そんなF.A.T.はSbをずっとフォローしてきてくれたのはトルゥーストーリーで、スケボーマガジンならなんでもいいってわけじゃない。どちらも2002年に立ち上がった同い年のマガジンでありブランドだ。
F.A.T.が注目してくれているのは、Sbのスタイルや誌面づくりの部分。たとえば、とても気に入っているスケボー写真がある。とても面白い唯一無二のアートワークがある。まだ日本では知られてはいないけれど本質的な絵を描くペインターがいる。スケボーも好きだけど映画だって小説だって好きだっていうフィルマーや、とにかくふざけていたいだけのフィルマーがいる。いわば、国内外を問わずに、情報誌や二番煎じではなくSb独自にフックアップしたりリレーションシップしてきた愛しい人たちがいる。
そういう人たちと誌面づくりをするとともに、さらにページ(=キャンバス)の画角からはみ出していって、二次元から立体化してみたい案件というのが必ずある。そこをサポートしてくれると同時に、そのページの延長線上にF.A.T.とのコラボレーションがある。具体的には、フィルミングした動画コンテンツを制作したり、プリント写真や絵画をデザインしたり、刺しゅうしたりしたアイテムをつくっている。
見てめくって何度も見返すものから、実際にそれを着たり、動かしたりするという、Sbにおけるアートワークのネクストフェーズが実現した。そもそもF.A.T.のブランド/デザイナーがスケーターであり、しかもSbの前身であるWHEELからのフォロワーというのもあって、話がブレることなく進んでいった。

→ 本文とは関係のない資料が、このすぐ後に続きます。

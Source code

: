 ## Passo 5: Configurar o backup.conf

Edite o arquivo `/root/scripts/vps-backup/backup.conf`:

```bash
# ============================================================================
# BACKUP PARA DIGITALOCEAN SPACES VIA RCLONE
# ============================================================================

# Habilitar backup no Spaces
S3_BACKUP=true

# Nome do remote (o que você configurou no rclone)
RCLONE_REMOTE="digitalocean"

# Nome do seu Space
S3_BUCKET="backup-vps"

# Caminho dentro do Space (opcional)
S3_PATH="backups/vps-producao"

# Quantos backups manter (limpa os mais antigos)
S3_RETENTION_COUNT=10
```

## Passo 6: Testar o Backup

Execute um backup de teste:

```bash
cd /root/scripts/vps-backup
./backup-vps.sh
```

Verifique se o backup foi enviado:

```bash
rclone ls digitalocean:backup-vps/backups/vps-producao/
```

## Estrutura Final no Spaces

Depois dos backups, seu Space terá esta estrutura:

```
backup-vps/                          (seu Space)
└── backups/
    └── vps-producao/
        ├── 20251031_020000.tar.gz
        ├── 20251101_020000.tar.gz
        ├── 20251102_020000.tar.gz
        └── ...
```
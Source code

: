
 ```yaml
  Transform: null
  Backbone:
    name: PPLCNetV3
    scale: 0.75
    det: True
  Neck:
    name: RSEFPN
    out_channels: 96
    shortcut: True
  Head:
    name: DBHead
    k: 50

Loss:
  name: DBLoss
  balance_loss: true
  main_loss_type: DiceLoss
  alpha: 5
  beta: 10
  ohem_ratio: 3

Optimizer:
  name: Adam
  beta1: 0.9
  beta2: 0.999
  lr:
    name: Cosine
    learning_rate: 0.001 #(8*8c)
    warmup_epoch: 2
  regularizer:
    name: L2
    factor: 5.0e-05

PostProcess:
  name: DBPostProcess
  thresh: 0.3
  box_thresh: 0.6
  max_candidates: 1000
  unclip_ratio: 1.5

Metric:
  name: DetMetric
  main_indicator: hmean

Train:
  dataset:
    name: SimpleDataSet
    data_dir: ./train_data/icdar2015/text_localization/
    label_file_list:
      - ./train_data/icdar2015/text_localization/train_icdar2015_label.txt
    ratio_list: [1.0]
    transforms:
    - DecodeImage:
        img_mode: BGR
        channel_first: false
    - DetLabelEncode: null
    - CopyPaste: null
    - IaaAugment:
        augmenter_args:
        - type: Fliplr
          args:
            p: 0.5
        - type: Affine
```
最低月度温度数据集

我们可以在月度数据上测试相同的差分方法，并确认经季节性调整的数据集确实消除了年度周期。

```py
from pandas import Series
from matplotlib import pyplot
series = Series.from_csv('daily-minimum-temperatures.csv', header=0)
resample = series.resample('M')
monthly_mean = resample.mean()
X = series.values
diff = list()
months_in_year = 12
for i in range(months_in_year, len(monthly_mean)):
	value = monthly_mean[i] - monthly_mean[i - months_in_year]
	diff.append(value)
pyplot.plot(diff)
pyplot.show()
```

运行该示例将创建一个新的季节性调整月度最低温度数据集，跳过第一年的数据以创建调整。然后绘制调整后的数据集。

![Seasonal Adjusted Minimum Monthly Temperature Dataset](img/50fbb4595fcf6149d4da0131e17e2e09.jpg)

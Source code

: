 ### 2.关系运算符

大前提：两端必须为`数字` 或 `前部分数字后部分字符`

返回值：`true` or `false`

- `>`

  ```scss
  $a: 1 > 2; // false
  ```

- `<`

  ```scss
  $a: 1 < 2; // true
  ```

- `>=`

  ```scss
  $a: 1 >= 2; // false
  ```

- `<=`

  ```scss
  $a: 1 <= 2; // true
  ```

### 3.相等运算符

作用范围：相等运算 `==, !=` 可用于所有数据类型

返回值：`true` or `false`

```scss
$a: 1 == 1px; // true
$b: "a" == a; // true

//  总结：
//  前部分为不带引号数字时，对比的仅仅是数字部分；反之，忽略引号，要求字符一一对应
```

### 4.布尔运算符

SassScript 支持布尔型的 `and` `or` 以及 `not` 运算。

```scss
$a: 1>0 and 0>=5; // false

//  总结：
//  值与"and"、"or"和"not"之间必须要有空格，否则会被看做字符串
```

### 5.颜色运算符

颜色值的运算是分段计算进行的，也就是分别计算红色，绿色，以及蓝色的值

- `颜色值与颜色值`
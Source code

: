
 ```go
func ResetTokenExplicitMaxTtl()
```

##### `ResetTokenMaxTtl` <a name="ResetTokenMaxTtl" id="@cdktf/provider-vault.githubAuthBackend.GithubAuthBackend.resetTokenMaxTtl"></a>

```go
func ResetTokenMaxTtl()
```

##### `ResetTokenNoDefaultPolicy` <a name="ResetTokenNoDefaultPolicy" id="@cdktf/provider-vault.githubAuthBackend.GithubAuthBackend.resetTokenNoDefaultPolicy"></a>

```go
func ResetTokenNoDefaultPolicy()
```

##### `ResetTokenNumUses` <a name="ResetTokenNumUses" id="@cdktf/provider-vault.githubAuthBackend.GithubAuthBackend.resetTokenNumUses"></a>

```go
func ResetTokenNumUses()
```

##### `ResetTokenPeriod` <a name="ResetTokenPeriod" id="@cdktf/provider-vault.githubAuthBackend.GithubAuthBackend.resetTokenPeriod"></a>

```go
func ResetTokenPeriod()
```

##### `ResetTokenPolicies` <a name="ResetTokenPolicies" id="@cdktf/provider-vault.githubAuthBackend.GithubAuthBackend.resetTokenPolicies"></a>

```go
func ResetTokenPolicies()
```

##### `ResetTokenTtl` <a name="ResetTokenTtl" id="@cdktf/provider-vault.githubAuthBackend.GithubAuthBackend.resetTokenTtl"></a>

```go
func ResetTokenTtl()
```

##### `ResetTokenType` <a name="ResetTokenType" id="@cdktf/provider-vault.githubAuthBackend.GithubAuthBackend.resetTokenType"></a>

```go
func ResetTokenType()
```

当然のことながらスケボーブランドではないから、スケボーカルチャーとそのシーンを全身全霊、狂気の愛(最上級の形容詞です)でプッシュしているスケボーブランドと競合する気も、邪魔をする気も、美味しいとこどりする気もない。「ストリートブランドでありながらスケボーブランドでもあります」なんて、絶対にのたまわない。そういうモラルやプリンシプルがしっかりしているのもいいところ。
ちなみに、F.A.T.はファット(デ●)ではなく、エフ・エイ・ティー というスラングで、いい感じという意味。さらにはオーバーサイズとかたっぷり感なイメージ。ビッグシルエットのアイテムはどんなスタイルや体型のスケーターもアーティストも人間もカバーしてしまうし、何かをつくっていないと禁断症状が出てしまうアーティストたちの偉大な表現欲求を投影する大きめキャンバスにもなっている。
スケボーが一番そうだけど、楽しかったり、おもしろかったり、人とは違うメイクや表現をしたくてうずうずしている人間は、大は小を兼ねること(本質的に何がベストかということ)をよく知っている。大きいことをしでかしたいなら、小さなことでウジウジしているヒマはない。すなわち、なにはともあれ、大きいことはいいことだ。